SEO for Single Page Apps and PWAs – Part 2

2 minutes remaining

SPA’s – single page applications – are awesome, especially for mobile users. They enable us to give web users the feel and fluidity of using a native app, with the ease of updates and deployment of a website. They even scale better: since much of the content and template compositing happens on the client-side, your server has to do less work.

They are the best of all worlds. Except for SEO.

In Part 1, we looked at the history of SEO and JavaScript and the slow but steady development of SPAs. In this, Part 2, we’ll offer specific guidance to ensure your SPA site is search-friendly. We used these techniques to build the incredibly fast, user-friendly SPA product search for our client, Anvil International. And by design it is search-friendly.

Principles of Good SEO for SPAs

Set the URL using pushState

This part of the HTML5 History API has been supported by all major browsers for over five years now, so you aren’t risking much in the way of compatibility problems.

Parse correctly any URLs you generate by pushState

This is an easy one to forget. Half the reason of rewriting the URL is for sharing and bookmarking. Make sure your SPA can fully reconstruct a page when given the URL. If you don’t, all you have done is created broken links. Your future self will not thank you.

Don’t block resources with robots.txt

Don’t block your scripts and style sheets. While this is mostly an issue for existing sites that are adding SPA features, check your robots directives just in case. Don’t forget your .htaccess files.

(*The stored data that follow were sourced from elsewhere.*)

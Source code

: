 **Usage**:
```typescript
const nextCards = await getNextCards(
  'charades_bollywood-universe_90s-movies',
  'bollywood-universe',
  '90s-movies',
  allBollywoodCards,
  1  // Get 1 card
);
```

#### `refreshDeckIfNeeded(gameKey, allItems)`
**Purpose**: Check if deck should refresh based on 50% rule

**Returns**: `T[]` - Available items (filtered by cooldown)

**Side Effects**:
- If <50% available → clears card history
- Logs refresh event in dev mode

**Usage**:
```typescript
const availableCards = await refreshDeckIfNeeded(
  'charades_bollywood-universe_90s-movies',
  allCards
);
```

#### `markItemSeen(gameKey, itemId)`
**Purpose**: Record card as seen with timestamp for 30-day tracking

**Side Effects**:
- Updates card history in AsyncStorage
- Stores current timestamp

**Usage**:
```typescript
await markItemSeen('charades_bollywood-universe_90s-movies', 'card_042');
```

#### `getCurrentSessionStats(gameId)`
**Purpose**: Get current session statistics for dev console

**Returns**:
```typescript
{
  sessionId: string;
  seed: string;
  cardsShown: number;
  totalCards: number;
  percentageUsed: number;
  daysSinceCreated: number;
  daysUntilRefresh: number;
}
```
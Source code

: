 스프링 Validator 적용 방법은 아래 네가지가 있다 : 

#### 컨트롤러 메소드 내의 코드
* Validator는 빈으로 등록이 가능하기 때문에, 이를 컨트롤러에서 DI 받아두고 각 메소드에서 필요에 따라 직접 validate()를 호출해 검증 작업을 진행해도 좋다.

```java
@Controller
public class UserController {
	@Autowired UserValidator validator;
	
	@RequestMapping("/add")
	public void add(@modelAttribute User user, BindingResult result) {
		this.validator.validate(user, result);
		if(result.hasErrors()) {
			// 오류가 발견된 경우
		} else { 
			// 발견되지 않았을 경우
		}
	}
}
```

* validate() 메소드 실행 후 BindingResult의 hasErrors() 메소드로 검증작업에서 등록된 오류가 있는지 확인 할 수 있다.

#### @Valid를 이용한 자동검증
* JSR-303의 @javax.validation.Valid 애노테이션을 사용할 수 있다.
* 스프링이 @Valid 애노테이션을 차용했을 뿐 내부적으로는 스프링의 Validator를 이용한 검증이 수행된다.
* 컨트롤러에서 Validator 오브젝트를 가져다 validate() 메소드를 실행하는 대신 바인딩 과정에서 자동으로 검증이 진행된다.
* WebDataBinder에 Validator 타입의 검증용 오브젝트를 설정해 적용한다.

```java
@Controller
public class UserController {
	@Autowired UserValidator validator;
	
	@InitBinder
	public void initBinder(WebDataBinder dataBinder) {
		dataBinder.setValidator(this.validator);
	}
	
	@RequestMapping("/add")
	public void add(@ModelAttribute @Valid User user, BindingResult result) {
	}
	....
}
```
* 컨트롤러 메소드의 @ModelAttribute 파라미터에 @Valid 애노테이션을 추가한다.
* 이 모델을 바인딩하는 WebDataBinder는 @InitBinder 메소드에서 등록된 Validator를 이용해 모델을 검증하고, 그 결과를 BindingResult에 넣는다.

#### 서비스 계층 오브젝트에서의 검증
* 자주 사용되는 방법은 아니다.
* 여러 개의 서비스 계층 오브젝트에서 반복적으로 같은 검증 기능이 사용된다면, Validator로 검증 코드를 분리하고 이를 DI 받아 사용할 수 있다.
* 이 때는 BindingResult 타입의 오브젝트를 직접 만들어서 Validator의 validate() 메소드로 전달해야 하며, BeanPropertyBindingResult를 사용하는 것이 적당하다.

Don’t use long-running scripts

Google will time-out scripts that run too long, resulting in an incomplete page rendering and missing content. How long is “too long”? Google doesn’t explicitly say; they just warn against scripts that are “too complex or arcane”. A good rule of thumb is that if, as a site user, you ever notice a slight delay in an action, the script is taking too long. Optimize it.

(Trivia: GoogleBot uses an accelerated JavaScript timer. If any of your scripts are time-dependent, be aware they may malfunction for Google.)

Corollary: Profile your code and parse times. You may be surprised how much time a browser spends getting your your libraries ready to run. JavaScript is expensive.

Verify your site works using Google Search Console’s “Fetch as Google” tool

One of the hidden gems of Search Console is the ability to show you page as Google sees it. As part of your QA process, use Fetch as Google to make sure your page looks correct and is content-complete. This will help you spot pages whose scripts are too slow or complex for GoogleBot to process.

Use a sitemap.xml to provide a URL list of all content pages on site

This is really a fallback for any spiders that either do not run JavaScript, or that can’t run your site’s scripts. (This is the equivalent of using both a belt and suspenders to keep your pants from falling down in public.)

Be careful not to create duplicate pages

This can happen unexpectedly when you’re building a front-end to a large database of content. For example, let’s say I create a streaming music website (because that’s never been done, right?). Consider these URLs:

mymusicstreamer.net/play/artist/nin/downwardspiral
mymusicstreamer.net/play/album/downwardspiral/nin

Both are ways of showing the same album, but with different URLs. Which one is canonical? How would a bot know?

What do I need to know about GoogleBot’s JavaScript support?

Use a sitemap file with correct `lastmod` dates – this signals changes on your website, and provides a fallback if JavaScript fails
Test in Chrome – If it works in Chrome, it’s reasonable to expect GoogleBot can index it. You should verify this using Google Search Console’s ‘Fetch as Google tool’.
Avoid using hash (#) in URLs – Google doesn’t like to spider them, even when generated in scripts, and they can create what appear to be duplicate pages
Don’t use hashbang URLs – Google has deprecated AJAX Crawling
Don’t block JS or CSS resources in robots.txt or other directives
Performance matters – Profile your code. Make sure it doesn’t lag
Don’t create duplicate pages
GoogleBot does not support Service Workers – so it can’t spider a PWA

What about Bing?

Ah, Bing. The search engine nobody admits to using, but still accounts for 15% of North American desktop searches, and 3% of mobile searches. (Yahoo is back-ended by Bing, so I added them together to get these numbers.)

Bing has supported and recommended pushState since 2013. Bing’s developers haven’t explicitly stated that BingBot runs JavaScript, but since it can’t even discover those AJAX URLs without running JS, we may safely assume Bing is SPA-friendly. And that they did it years before Google. Go figure.

Go Forth and Be JavaScripty

You can do some pretty amazing stuff with JavaScript in the browser. And so long as you follow these guidelines, it’ll work just fine for Google and Bing.